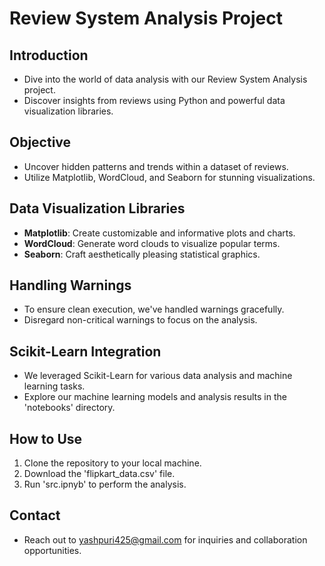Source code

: # Review System Analysis Project

## Introduction
- Dive into the world of data analysis with our Review System Analysis project.
- Discover insights from reviews using Python and powerful data visualization libraries.

## Objective
- Uncover hidden patterns and trends within a dataset of reviews.
- Utilize Matplotlib, WordCloud, and Seaborn for stunning visualizations.

## Data Visualization Libraries
- **Matplotlib**: Create customizable and informative plots and charts.
- **WordCloud**: Generate word clouds to visualize popular terms.
- **Seaborn**: Craft aesthetically pleasing statistical graphics.

## Handling Warnings
- To ensure clean execution, we've handled warnings gracefully.
- Disregard non-critical warnings to focus on the analysis.

## Scikit-Learn Integration
- We leveraged Scikit-Learn for various data analysis and machine learning tasks.
- Explore our machine learning models and analysis results in the 'notebooks' directory.

## How to Use
1. Clone the repository to your local machine.
2. Download the 'flipkart_data.csv' file.
3. Run 'src.ipnyb' to perform the analysis.


## Contact
- Reach out to yashpuri425@gmail.com for inquiries and collaboration opportunities.
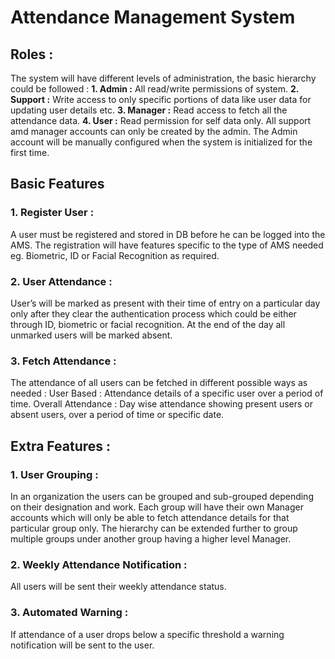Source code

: # Attendance Management System

## Roles :
The system will have different levels of administration, the basic hierarchy could be followed :
**1. Admin :** All read/write permissions of system.
**2. Support :** Write access to only specific portions of data like user data for updating user details etc.
**3. Manager :** Read access to fetch all the attendance data.
**4. User :** Read permission for self data only.
All support amd manager accounts can only be created by the admin. The Admin account will be manually configured when the system is initialized for the first time.


## Basic Features

### 1. Register User :
A user must be registered and stored in DB before he can be logged into the AMS. The registration will have features specific to the type of AMS needed eg. Biometric, ID or Facial Recognition as required.

### 2. User Attendance :
User’s will be marked as present with their time of entry on a particular day only after they clear the authentication process which could be either through ID, biometric or facial recognition. At the end of the day all unmarked users will be marked absent.

### 3. Fetch Attendance :
The attendance of all users can be fetched in different possible ways as needed :
User Based : Attendance details of a specific user over a period of time.
Overall Attendance : Day wise attendance showing present users or absent users, over a period of time or specific date.
 
## Extra Features :

### 1. User Grouping :
In an organization the users can be grouped and sub-grouped depending on their designation and work. Each group will have their own Manager accounts which will only be able to fetch attendance details for that particular group only. The hierarchy can be extended further to group multiple groups under another group having a higher level Manager.

### 2. Weekly Attendance Notification :
All users will be sent their weekly attendance status.

### 3. Automated Warning :
If attendance of a user drops below a specific threshold a warning notification will be sent to the user.

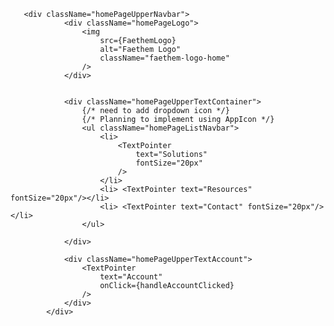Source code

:       <div className="homePageUpperNavbar">
                <div className="homePageLogo">
                    <img 
                        src={FaethemLogo}
                        alt="Faethem Logo"
                        className="faethem-logo-home" 
                    />
                </div>
          
                
                <div className="homePageUpperTextContainer">
                    {/* need to add dropdown icon */}
                    {/* Planning to implement using AppIcon */}
                    <ul className="homePageListNavbar">
                        <li> 
                            <TextPointer 
                                text="Solutions" 
                                fontSize="20px"
                            />
                        </li>
                        <li> <TextPointer text="Resources" fontSize="20px"/></li>
                        <li> <TextPointer text="Contact" fontSize="20px"/></li>
                    </ul>
                   
                </div>

                <div className="homePageUpperTextAccount">
                    <TextPointer
                        text="Account"
                        onClick={handleAccountClicked}
                    />
                </div> 
            </div>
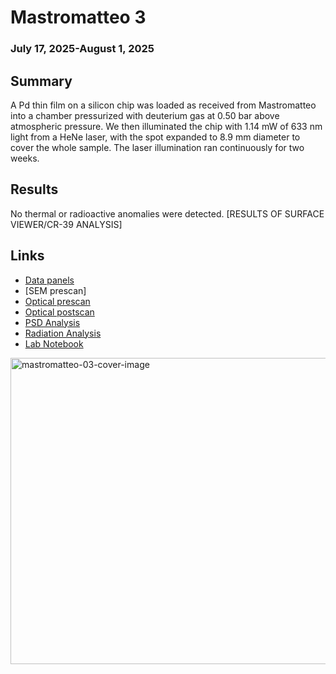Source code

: # Mastromatteo 3
### July 17, 2025-August 1, 2025 
## Summary
A Pd thin film on a silicon chip was loaded as received from Mastromatteo into a chamber pressurized with deuterium gas at 0.50 bar above atmospheric pressure. We then illuminated the chip with 1.14 mW of 633 nm light from a HeNe laser, with the spot expanded to 8.9 mm diameter to cover the whole sample. The laser illumination ran continuously for two weeks. 

## Results
No thermal or radioactive anomalies were detected. [RESULTS OF SURFACE VIEWER/CR-39 ANALYSIS]

## Links
- [Data panels](https://nucleonics.mit.edu/data/load-panel.php?filename=completed%20arpa-e%20runs/Mastromatteo3)
- [SEM prescan]
- [Optical prescan](https://nucleonics.mit.edu/surface-viewer/?dataset=thinfilm12)
- [Optical postscan](https://nucleonics.mit.edu/surface-viewer/?dataset=mm3_pd-tf-7_post)
- [PSD Analysis](https://github.com/project-ida/arpa-e-experiments/blob/main/analysis/mastromatteo-03/mastromatteo-03-PSD-analysis.ipynb)
- [Radiation Analysis](https://github.com/project-ida/arpa-e-experiments/blob/main/analysis/mastromatteo-03/mastromatteo-03-radiation-pulse-analysis.ipynb)
- [Lab Notebook](https://docs.google.com/document/d/1M0-0rl_QPKIZ0oZNs8WNMiCvkWDgZa9TXCzasR5Jp1c/edit?usp=sharing)

<img width="788" height="490" alt="mastromatteo-03-cover-image" src="https://github.com/user-attachments/assets/6858d53d-dc5e-459f-a7a6-50f5e9ced283" />





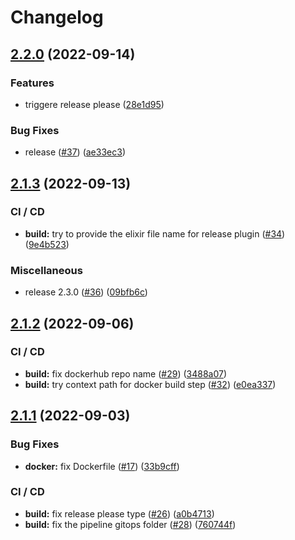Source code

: # Changelog

## [2.2.0](https://github.com/aeternity/aerepl_http/compare/v2.1.3...v2.2.0) (2022-09-14)


### Features

* triggere release please ([28e1d95](https://github.com/aeternity/aerepl_http/commit/28e1d959937197e0e23949400904d56819fe2566))


### Bug Fixes

* release ([#37](https://github.com/aeternity/aerepl_http/issues/37)) ([ae33ec3](https://github.com/aeternity/aerepl_http/commit/ae33ec39216a7a188f92cae6f5f0e882152863d7))

## [2.1.3](https://github.com/aeternity/aerepl_http/compare/v2.1.2...v2.1.3) (2022-09-13)


### CI / CD

* **build:** try to provide the elixir file name for release plugin ([#34](https://github.com/aeternity/aerepl_http/issues/34)) ([9e4b523](https://github.com/aeternity/aerepl_http/commit/9e4b52386c9a5d25b5b0fb389542f1d78396c6c1))


### Miscellaneous

* release 2.3.0 ([#36](https://github.com/aeternity/aerepl_http/issues/36)) ([09bfb6c](https://github.com/aeternity/aerepl_http/commit/09bfb6c527d70970d2fd4b5415b1b8bff0e31210))

## [2.1.2](https://github.com/aeternity/aerepl_http/compare/v2.1.1...v2.1.2) (2022-09-06)


### CI / CD

* **build:** fix dockerhub repo name ([#29](https://github.com/aeternity/aerepl_http/issues/29)) ([3488a07](https://github.com/aeternity/aerepl_http/commit/3488a0781fd3c303d8fdbd901c81a90dbf0f17c2))
* **build:** try context path for docker build step ([#32](https://github.com/aeternity/aerepl_http/issues/32)) ([e0ea337](https://github.com/aeternity/aerepl_http/commit/e0ea337af4931fb62470721085e8cd4426ebf02d))

## [2.1.1](https://github.com/aeternity/aerepl_http/compare/v2.1.0...v2.1.1) (2022-09-03)


### Bug Fixes

* **docker:** fix Dockerfile ([#17](https://github.com/aeternity/aerepl_http/issues/17)) ([33b9cff](https://github.com/aeternity/aerepl_http/commit/33b9cffb5e047d9c1d344d63fc97376ef697917c))


### CI / CD

* **build:** fix release please type ([#26](https://github.com/aeternity/aerepl_http/issues/26)) ([a0b4713](https://github.com/aeternity/aerepl_http/commit/a0b47136cdfa04c2e1e666c478e7ce1fbc29037e))
* **build:** fix the pipeline gitops folder ([#28](https://github.com/aeternity/aerepl_http/issues/28)) ([760744f](https://github.com/aeternity/aerepl_http/commit/760744fea7cc94d5ccaaaad03f400a3b68004d8b))
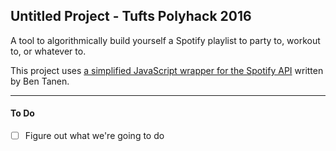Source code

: ## Untitled Project - Tufts Polyhack 2016

A tool to algorithmically build yourself a Spotify playlist to party to, workout to, or whatever to.

This project uses [a simplified JavaScript wrapper for the Spotify API](https://github.com/ben-tanen/Spotify.js) written by Ben Tanen.

* * *

#### To Do
- [ ] Figure out what we're going to do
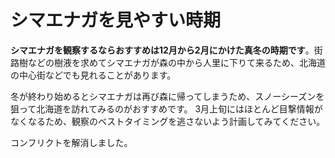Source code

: # シマエナガを見やすい時期

**シマエナガを観察するならおすすめは12月から2月にかけた真冬の時期です**。街路樹などの樹液を求めてシマエナガが森の中から人里に下りて来るため、北海道の中心街などでも見れることがあります。

冬が終わり始めるとシマエナガは再び森に帰ってしまうため、スノーシーズンを狙って北海道を訪れてみるのがおすすめです。
3月上旬にはほとんど目撃情報がなくなるため、観察のベストタイミングを逃さないよう計画してみてください。

コンフリクトを解消しました。
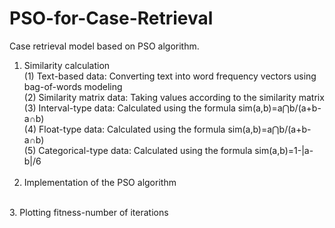 # PSO-for-Case-Retrieval
Case retrieval model based on PSO algorithm.
  1. Similarity calculation<br>
    (1) Text-based data: Converting text into word frequency vectors using bag-of-words modeling<br>
    (2) Similarity matrix data: Taking values according to the similarity matrix<br>
    (3) Interval-type data: Calculated using the formula sim(a,b)=a⋂b/(a+b-a∩b)<br>
    (4) Float-type data: Calculated using the formula sim(a,b)=a⋂b/(a+b-a∩b)<br>
    (5) Categorical-type data: Calculated using the formula sim(a,b)=1-|a-b|/6<br>
    <br>
  2. Implementation of the PSO algorithm
  <br>
  3. Plotting fitness-number of iterations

- **ACTIVITY**
The reply should consist of a single number: how many lines in the listing contain the word "experiments".

- **FINISHED TASK**
2